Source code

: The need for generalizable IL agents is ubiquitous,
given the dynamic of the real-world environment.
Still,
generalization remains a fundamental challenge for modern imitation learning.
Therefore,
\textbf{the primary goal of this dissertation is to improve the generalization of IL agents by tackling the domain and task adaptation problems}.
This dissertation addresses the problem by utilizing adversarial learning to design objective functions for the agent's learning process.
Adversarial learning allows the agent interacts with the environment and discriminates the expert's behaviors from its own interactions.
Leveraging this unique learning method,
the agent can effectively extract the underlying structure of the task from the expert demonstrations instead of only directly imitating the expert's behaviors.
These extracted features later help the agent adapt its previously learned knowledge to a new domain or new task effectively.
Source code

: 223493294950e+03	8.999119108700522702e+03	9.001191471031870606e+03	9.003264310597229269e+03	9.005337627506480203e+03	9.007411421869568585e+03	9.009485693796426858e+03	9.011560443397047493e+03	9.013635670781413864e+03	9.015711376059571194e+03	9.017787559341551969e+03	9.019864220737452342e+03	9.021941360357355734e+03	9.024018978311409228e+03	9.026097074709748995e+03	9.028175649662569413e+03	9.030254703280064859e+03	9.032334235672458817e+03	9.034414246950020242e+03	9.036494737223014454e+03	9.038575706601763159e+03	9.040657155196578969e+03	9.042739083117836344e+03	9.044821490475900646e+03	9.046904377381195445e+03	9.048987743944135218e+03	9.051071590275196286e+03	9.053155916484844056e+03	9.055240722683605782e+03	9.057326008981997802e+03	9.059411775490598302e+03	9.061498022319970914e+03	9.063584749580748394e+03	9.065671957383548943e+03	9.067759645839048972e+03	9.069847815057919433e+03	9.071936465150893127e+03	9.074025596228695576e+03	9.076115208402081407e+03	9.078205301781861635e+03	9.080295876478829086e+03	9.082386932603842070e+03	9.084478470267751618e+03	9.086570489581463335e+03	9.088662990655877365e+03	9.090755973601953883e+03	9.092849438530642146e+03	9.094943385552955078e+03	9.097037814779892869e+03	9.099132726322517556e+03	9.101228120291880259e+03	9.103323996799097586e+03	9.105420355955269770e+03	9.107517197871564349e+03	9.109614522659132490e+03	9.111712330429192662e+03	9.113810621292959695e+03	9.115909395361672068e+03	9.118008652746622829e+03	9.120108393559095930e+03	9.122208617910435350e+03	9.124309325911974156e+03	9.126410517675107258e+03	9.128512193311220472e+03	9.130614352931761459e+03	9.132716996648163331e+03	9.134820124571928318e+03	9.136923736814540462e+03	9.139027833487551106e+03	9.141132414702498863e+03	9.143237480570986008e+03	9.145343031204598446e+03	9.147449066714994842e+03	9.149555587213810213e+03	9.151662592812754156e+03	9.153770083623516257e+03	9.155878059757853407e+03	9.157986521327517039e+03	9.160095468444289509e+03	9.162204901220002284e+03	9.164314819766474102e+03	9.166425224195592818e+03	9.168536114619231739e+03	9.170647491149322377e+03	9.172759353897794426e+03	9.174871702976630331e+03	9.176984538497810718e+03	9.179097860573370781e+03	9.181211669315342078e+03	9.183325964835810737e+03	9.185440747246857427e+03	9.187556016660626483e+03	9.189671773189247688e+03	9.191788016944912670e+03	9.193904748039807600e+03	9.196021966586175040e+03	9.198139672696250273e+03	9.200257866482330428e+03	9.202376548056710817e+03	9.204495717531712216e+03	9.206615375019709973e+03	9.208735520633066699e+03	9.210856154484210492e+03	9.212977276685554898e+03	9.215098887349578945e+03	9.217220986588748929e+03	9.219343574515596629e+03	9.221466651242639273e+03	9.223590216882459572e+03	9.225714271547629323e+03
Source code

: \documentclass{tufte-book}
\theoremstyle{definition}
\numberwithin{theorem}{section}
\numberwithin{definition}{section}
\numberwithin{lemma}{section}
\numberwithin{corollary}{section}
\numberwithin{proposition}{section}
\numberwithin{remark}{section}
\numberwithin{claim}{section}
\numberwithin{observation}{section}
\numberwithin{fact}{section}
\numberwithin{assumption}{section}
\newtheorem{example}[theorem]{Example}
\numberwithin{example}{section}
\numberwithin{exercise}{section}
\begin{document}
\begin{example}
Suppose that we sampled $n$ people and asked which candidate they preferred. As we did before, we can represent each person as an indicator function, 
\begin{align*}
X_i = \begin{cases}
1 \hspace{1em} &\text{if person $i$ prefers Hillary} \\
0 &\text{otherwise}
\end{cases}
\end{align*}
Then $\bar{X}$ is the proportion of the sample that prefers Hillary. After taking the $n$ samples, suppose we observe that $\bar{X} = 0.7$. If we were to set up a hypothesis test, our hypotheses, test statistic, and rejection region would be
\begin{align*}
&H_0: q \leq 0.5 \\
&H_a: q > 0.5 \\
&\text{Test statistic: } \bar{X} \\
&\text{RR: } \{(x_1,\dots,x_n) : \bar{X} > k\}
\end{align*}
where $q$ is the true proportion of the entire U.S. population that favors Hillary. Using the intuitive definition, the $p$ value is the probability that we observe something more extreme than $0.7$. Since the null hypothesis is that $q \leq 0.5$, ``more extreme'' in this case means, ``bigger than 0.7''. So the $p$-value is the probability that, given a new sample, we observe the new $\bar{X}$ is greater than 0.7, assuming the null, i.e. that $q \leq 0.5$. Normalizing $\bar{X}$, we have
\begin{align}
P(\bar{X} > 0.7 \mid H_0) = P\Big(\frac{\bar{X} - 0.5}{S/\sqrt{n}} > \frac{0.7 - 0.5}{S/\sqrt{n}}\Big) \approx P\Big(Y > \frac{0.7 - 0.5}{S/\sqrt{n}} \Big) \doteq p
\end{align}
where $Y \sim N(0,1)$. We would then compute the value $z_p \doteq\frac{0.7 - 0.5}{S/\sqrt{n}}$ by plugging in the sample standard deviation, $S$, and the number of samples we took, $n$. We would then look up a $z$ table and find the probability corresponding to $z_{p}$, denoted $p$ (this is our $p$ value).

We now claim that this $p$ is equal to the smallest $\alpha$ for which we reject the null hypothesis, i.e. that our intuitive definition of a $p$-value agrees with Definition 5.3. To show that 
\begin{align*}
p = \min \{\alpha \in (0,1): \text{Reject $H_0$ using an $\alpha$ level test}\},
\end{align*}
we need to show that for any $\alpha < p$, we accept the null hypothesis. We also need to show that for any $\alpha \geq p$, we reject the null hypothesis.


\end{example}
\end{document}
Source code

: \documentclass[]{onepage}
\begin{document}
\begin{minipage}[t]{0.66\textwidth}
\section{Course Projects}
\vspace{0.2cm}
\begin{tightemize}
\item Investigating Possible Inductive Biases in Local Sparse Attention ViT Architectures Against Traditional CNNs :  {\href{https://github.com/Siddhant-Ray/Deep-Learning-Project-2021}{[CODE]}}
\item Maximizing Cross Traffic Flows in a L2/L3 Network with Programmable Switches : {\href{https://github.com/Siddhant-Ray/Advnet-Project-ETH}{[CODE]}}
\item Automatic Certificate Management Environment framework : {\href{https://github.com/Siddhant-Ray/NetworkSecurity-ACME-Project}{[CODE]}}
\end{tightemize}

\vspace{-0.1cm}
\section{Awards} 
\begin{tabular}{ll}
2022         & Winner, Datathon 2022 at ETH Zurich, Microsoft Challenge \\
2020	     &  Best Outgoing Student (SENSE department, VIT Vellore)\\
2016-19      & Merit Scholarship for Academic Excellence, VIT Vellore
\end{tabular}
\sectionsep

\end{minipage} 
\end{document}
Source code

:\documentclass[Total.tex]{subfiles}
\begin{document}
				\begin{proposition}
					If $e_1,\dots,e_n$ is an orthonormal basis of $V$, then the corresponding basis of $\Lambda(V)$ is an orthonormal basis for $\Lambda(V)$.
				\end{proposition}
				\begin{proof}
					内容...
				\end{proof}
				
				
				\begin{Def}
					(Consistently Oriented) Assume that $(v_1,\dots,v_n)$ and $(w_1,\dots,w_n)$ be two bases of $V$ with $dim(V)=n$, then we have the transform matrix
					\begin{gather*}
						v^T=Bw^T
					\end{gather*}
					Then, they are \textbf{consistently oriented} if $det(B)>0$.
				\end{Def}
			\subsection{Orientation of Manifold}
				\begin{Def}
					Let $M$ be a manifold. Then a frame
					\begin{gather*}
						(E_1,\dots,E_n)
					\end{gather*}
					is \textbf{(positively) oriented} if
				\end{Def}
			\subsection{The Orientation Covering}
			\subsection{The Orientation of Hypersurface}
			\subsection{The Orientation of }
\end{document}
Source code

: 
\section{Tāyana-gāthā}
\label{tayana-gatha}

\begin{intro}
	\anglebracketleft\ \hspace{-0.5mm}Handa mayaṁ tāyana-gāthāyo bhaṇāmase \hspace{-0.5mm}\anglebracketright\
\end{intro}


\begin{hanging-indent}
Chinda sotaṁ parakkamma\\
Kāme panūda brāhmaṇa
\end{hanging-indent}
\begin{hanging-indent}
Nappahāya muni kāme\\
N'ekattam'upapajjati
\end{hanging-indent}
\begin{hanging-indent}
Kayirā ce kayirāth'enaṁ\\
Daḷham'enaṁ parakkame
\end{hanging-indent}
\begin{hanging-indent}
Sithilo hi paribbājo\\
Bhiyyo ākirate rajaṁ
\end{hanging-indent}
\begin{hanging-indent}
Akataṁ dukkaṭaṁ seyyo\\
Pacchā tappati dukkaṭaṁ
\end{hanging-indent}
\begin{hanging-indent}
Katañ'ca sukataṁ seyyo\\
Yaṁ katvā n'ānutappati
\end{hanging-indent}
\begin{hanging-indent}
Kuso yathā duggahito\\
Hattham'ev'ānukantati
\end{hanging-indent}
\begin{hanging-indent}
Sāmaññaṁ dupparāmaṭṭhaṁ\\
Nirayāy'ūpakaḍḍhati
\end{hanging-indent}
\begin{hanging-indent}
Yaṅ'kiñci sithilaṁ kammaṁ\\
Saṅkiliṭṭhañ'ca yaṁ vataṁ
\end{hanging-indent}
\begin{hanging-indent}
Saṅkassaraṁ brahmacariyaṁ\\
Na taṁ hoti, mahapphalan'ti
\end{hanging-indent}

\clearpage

WHAT THIS TASK INVOLVES:
Transcribe only the lines from the beginning of the entries to the line with "Leveraging this unique", inclusive, exactly as written.

RESULT FOR THIS TASK:
Source code

: The need for generalizable IL agents is ubiquitous,
given the dynamic of the real-world environment.
Still,
generalization remains a fundamental challenge for modern imitation learning.
Therefore,
\textbf{the primary goal of this dissertation is to improve the generalization of IL agents by tackling the domain and task adaptation problems}.
This dissertation addresses the problem by utilizing adversarial learning to design objective functions for the agent's learning process.
Adversarial learning allows the agent interacts with the environment and discriminates the expert's behaviors from its own interactions.
Leveraging this unique learning method,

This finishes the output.